INSTRUCTIONS TO FOLLOW | Print out each entry below exactly, please.

SOURCE MATERIAL |
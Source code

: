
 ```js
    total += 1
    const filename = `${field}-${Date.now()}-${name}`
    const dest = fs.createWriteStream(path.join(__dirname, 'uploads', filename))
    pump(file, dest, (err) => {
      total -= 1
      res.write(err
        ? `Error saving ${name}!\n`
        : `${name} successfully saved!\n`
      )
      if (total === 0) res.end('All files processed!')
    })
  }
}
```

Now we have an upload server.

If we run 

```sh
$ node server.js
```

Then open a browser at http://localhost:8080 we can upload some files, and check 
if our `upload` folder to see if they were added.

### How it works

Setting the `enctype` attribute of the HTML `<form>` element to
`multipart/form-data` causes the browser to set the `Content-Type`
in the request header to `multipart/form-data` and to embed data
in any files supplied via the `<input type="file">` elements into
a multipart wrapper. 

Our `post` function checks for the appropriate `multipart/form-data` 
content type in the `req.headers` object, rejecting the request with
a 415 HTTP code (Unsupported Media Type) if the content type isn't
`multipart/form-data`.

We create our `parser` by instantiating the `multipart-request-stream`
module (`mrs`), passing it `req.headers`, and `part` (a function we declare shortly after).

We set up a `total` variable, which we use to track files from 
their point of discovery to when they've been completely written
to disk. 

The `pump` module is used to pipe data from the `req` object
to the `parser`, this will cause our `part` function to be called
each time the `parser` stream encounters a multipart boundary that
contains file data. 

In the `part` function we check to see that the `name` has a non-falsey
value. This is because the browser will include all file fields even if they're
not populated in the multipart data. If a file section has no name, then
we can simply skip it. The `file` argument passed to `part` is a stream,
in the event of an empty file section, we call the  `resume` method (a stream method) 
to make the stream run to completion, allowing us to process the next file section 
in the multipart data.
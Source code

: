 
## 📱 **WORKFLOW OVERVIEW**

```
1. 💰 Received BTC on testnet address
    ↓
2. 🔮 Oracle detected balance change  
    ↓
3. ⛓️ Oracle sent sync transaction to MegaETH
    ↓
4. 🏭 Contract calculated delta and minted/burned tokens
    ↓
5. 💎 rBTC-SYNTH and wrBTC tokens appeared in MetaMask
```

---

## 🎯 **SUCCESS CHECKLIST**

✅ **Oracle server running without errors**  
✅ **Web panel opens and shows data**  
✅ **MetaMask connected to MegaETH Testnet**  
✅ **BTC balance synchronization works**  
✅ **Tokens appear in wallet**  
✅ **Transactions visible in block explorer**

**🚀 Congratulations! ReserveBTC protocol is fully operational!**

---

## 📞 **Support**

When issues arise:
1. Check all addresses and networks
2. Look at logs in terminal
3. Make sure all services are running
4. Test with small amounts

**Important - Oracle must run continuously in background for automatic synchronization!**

ANSWER FOR THE TASK |
Source code

:
 ```js
    total += 1
    const filename = `${field}-${Date.now()}-${name}`
    const dest = fs.createWriteStream(path.join(__dirname, 'uploads', filename))
    pump(file, dest, (err) => {
      total -= 1
      res.write(err
        ? `Error saving ${name}!\n`
        : `${name} successfully saved!\n`
      )
      if (total === 0) res.end('All files processed!')
    })
  }
}
```

Now we have an upload server.

If we run 

```sh
$ node server.js
```

Then open a browser at http://localhost:8080 we can upload some files, and check 
if our `upload` folder to see if they were added.

### How it works

Setting the `enctype` attribute of the HTML `<form>` element to
`multipart/form-data` causes the browser to set the `Content-Type`
in the request header to `multipart/form-data` and to embed data
in any files supplied via the `<input type="file">` elements into
a multipart wrapper. 

Our `post` function checks for the appropriate `multipart/form-data` 
content type in the `req.headers` object, rejecting the request with
a 415 HTTP code (Unsupported Media Type) if the content type isn't
`multipart/form-data`.

We create our `parser` by instantiating the `multipart-request-stream`
module (`mrs`), passing it `req.headers`, and `part` (a function we declare shortly after).

We set up a `total` variable, which we use to track files from 
their point of discovery to when they've been completely written
to disk. 

The `pump` module is used to pipe data from the `req` object
to the `parser`, this will cause our `part` function to be called
each time the `parser` stream encounters a multipart boundary that
contains file data. 

In the `part` function we check to see that the `name` has a non-falsey
value. This is because the browser will include all file fields even if they're
not populated in the multipart data. If a file section has no name, then
we can simply skip it. The `file` argument passed to `part` is a stream,
in the event of an empty file section, we call the  `resume` method (a stream method) 
to make the stream run to completion, allowing us to process the next file section 
in the multipart data.
Source code

: 
## 📱 **WORKFLOW OVERVIEW**

```
1. 💰 Received BTC on testnet address
    ↓
2. 🔮 Oracle detected balance change  
    ↓
3. ⛓️ Oracle sent sync transaction to MegaETH
    ↓
4. 🏭 Contract calculated delta and minted/burned tokens
    ↓
5. 💎 rBTC-SYNTH and wrBTC tokens appeared in MetaMask
```

---

## 🎯 **SUCCESS CHECKLIST**

✅ **Oracle server running without errors**  
✅ **Web panel opens and shows data**  
✅ **MetaMask connected to MegaETH Testnet**  
✅ **BTC balance synchronization works**  
✅ **Tokens appear in wallet**  
✅ **Transactions visible in block explorer**

**🚀 Congratulations! ReserveBTC protocol is fully operational!**

---

## 📞 **Support**

When issues arise:
1. Check all addresses and networks
2. Look at logs in terminal
3. Make sure all services are running
4. Test with small amounts

**Important - Oracle must run continuously in background for automatic synchronization!**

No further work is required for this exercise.